Task to complete
Please repeat the records exactly, keeping the pictures out.

*** The data ***

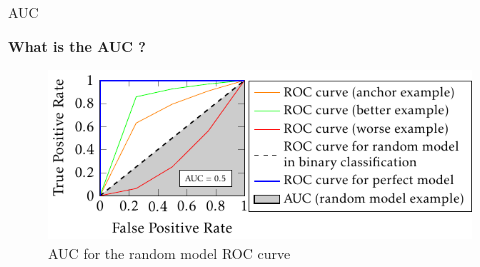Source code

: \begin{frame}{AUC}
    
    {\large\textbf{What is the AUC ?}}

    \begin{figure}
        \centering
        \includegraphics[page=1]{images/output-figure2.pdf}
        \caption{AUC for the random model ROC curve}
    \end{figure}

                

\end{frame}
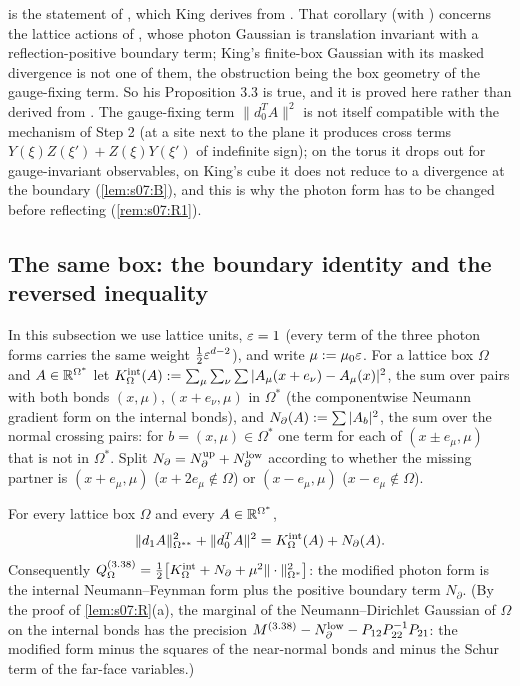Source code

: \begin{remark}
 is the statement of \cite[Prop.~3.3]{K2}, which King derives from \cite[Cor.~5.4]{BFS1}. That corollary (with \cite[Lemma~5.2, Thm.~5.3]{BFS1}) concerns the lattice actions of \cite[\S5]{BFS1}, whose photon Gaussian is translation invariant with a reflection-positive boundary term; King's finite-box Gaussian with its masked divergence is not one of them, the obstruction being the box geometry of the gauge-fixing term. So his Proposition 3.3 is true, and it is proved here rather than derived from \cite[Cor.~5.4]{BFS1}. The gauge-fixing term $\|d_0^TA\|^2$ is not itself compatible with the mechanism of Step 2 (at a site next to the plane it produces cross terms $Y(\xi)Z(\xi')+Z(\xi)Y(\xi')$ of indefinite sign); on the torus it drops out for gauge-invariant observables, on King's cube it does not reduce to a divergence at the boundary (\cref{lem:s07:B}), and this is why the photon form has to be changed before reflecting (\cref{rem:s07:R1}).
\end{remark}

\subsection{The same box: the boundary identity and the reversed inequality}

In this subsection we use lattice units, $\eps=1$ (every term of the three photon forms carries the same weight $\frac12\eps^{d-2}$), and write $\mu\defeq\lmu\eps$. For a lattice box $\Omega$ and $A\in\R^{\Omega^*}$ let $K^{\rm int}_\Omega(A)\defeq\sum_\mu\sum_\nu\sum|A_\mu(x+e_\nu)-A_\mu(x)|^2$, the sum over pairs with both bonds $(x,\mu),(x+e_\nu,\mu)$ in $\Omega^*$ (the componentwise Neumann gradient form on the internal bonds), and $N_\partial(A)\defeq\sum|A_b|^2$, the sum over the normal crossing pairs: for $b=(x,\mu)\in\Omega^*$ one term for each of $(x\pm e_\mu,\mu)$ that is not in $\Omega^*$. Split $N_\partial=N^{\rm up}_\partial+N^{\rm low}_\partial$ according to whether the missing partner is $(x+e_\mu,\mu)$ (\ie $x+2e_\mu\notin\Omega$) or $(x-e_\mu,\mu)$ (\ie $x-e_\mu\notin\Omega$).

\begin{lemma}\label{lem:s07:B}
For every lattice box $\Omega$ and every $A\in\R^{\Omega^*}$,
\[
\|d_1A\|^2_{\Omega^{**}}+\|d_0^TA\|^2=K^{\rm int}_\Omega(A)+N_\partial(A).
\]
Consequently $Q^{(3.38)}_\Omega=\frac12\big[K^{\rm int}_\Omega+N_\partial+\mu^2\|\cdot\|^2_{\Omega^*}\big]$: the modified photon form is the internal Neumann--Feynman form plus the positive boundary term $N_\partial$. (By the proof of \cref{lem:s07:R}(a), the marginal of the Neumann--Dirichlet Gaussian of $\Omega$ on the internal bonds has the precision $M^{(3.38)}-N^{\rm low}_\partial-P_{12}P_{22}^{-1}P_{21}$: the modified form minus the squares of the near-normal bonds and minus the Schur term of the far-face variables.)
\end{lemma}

*** End of The data ***

Solution
Source code

: \begin{frame}{AUC}
    
    {\large\textbf{What is the AUC ?}}

    \begin{figure}
        \centering
        \includegraphics[page=1]{images/output-figure2.pdf}
        \caption{AUC for the random model ROC curve}
    \end{figure}

                

\end{frame}
Source code

: \begin{remark}
 is the statement of \cite[Prop.~3.3]{K2}, which King derives from \cite[Cor.~5.4]{BFS1}. That corollary (with \cite[Lemma~5.2, Thm.~5.3]{BFS1}) concerns the lattice actions of \cite[\S5]{BFS1}, whose photon Gaussian is translation invariant with a reflection-positive boundary term; King's finite-box Gaussian with its masked divergence is not one of them, the obstruction being the box geometry of the gauge-fixing term. So his Proposition 3.3 is true, and it is proved here rather than derived from \cite[Cor.~5.4]{BFS1}. The gauge-fixing term $\|d_0^TA\|^2$ is not itself compatible with the mechanism of Step 2 (at a site next to the plane it produces cross terms $Y(\xi)Z(\xi')+Z(\xi)Y(\xi')$ of indefinite sign); on the torus it drops out for gauge-invariant observables, on King's cube it does not reduce to a divergence at the boundary (\cref{lem:s07:B}), and this is why the photon form has to be changed before reflecting (\cref{rem:s07:R1}).
\end{remark}

\subsection{The same box: the boundary identity and the reversed inequality}

In this subsection we use lattice units, $\eps=1$ (every term of the three photon forms carries the same weight $\frac12\eps^{d-2}$), and write $\mu\defeq\lmu\eps$. For a lattice box $\Omega$ and $A\in\R^{\Omega^*}$ let $K^{\rm int}_\Omega(A)\defeq\sum_\mu\sum_\nu\sum|A_\mu(x+e_\nu)-A_\mu(x)|^2$, the sum over pairs with both bonds $(x,\mu),(x+e_\nu,\mu)$ in $\Omega^*$ (the componentwise Neumann gradient form on the internal bonds), and $N_\partial(A)\defeq\sum|A_b|^2$, the sum over the normal crossing pairs: for $b=(x,\mu)\in\Omega^*$ one term for each of $(x\pm e_\mu,\mu)$ that is not in $\Omega^*$. Split $N_\partial=N^{\rm up}_\partial+N^{\rm low}_\partial$ according to whether the missing partner is $(x+e_\mu,\mu)$ (\ie $x+2e_\mu\notin\Omega$) or $(x-e_\mu,\mu)$ (\ie $x-e_\mu\notin\Omega$).

\begin{lemma}\label{lem:s07:B}
For every lattice box $\Omega$ and every $A\in\R^{\Omega^*}$,
\[
\|d_1A\|^2_{\Omega^{**}}+\|d_0^TA\|^2=K^{\rm int}_\Omega(A)+N_\partial(A).
\]
Consequently $Q^{(3.38)}_\Omega=\frac12\big[K^{\rm int}_\Omega+N_\partial+\mu^2\|\cdot\|^2_{\Omega^*}\big]$: the modified photon form is the internal Neumann--Feynman form plus the positive boundary term $N_\partial$. (By the proof of \cref{lem:s07:R}(a), the marginal of the Neumann--Dirichlet Gaussian of $\Omega$ on the internal bonds has the precision $M^{(3.38)}-N^{\rm low}_\partial-P_{12}P_{22}^{-1}P_{21}$: the modified form minus the squares of the near-normal bonds and minus the Schur term of the far-face variables.)
\end{lemma}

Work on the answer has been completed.